La résistance au capitalisme actuel et toutes ses dérives et ses sécheresses (dont les ruptures démocratiques, le populisme, les tentations fascistes) passe par le marronnage intérieur, par la créativité intérieure. Le conte, la musique, l’exil, l’invention d’imaginaires relationnels. Patrick Chamoiseau à Albertine hier soir, lumineux sur les stratégies d’échappement, de contournement, de lutte, de résistance au monde actuel, aux tentations de la haine et de l’autocratie. Il parle des détours du marronnage intérieur, le marronnage de ceux qui ne quittent pas nécessairement la plantation mais vivent leur opposition dans un quotidien qu’ils réussissent à dépasser. Le marronnage devient alors un espace du détour, un exil intérieur qui compose les nouvelles formes de création. Et une exubérance en nait, ainsi que les fraternités (plus que les solidarités, dit-il), trouver des frères et soeurs d’âme, des partageurs d’expérience dans ce monde, des compagnons/lecteurs de signes.

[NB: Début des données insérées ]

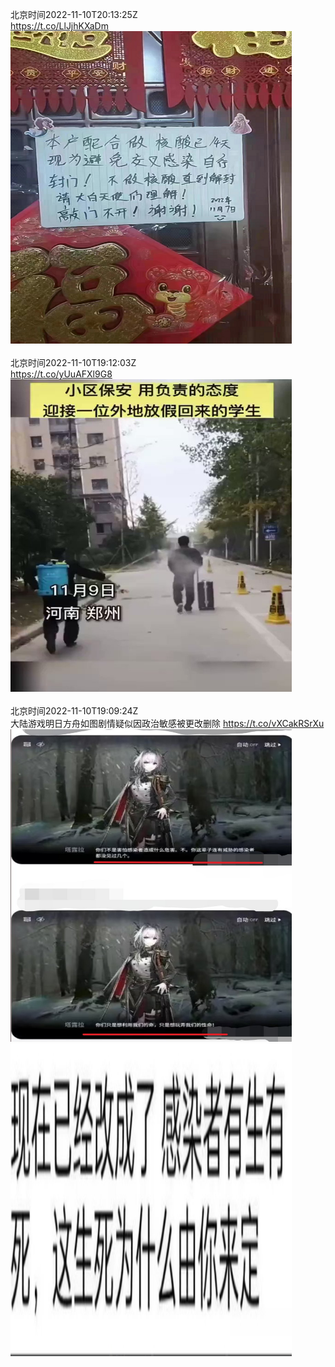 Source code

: 北京时间2022-11-10T20:13:25Z<br>https://t.co/LlJjhKXaDm<br><img src='/temp/image/2022/o-Month-11/1590679014246871040_0.jpg' width='450' height='500'><br><br>北京时间2022-11-10T19:12:03Z<br>https://t.co/yUuAFXl9G8<br><img src='/temp/video/2022/o-Month-11/p-Day-10/whyyoutouzhele/1590663573222567936_0.jpg' width='450' height='500'><br><br>北京时间2022-11-10T19:09:24Z<br>大陆游戏明日方舟如图剧情疑似因政治敏感被更改删除 https://t.co/vXCakRSrXu<br><img src='/temp/image/2022/o-Month-11/1590662907737436160_0.jpg' width='450' height='500'><img src='/temp/image/2022/o-Month-11/1590662907737436160_1.jpg' width='450' height='500'><br><br> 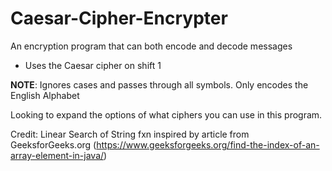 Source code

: # Caesar-Cipher-Encrypter
An encryption program that can both encode and decode messages

- Uses the Caesar cipher on shift 1

**NOTE**: Ignores cases and passes through all symbols. Only encodes the English Alphabet

Looking to expand the options of what ciphers you can use in this program.

Credit: Linear Search of String fxn inspired by article from GeeksforGeeks.org (https://www.geeksforgeeks.org/find-the-index-of-an-array-element-in-java/)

Il parle de ce vortex relationnel créé par la rencontre violente des cultures et des imaginaires dans un monde à la fois colonial, esclavagiste, capitaliste, leur collision créant des espaces que le capitalisme ne sait pas intégrer et qu’il ne contrôle pas. Et, en cela il offre une voix. Comme Tiago Rodrigues. Comme tant d’autres. Temps de la résistance donc.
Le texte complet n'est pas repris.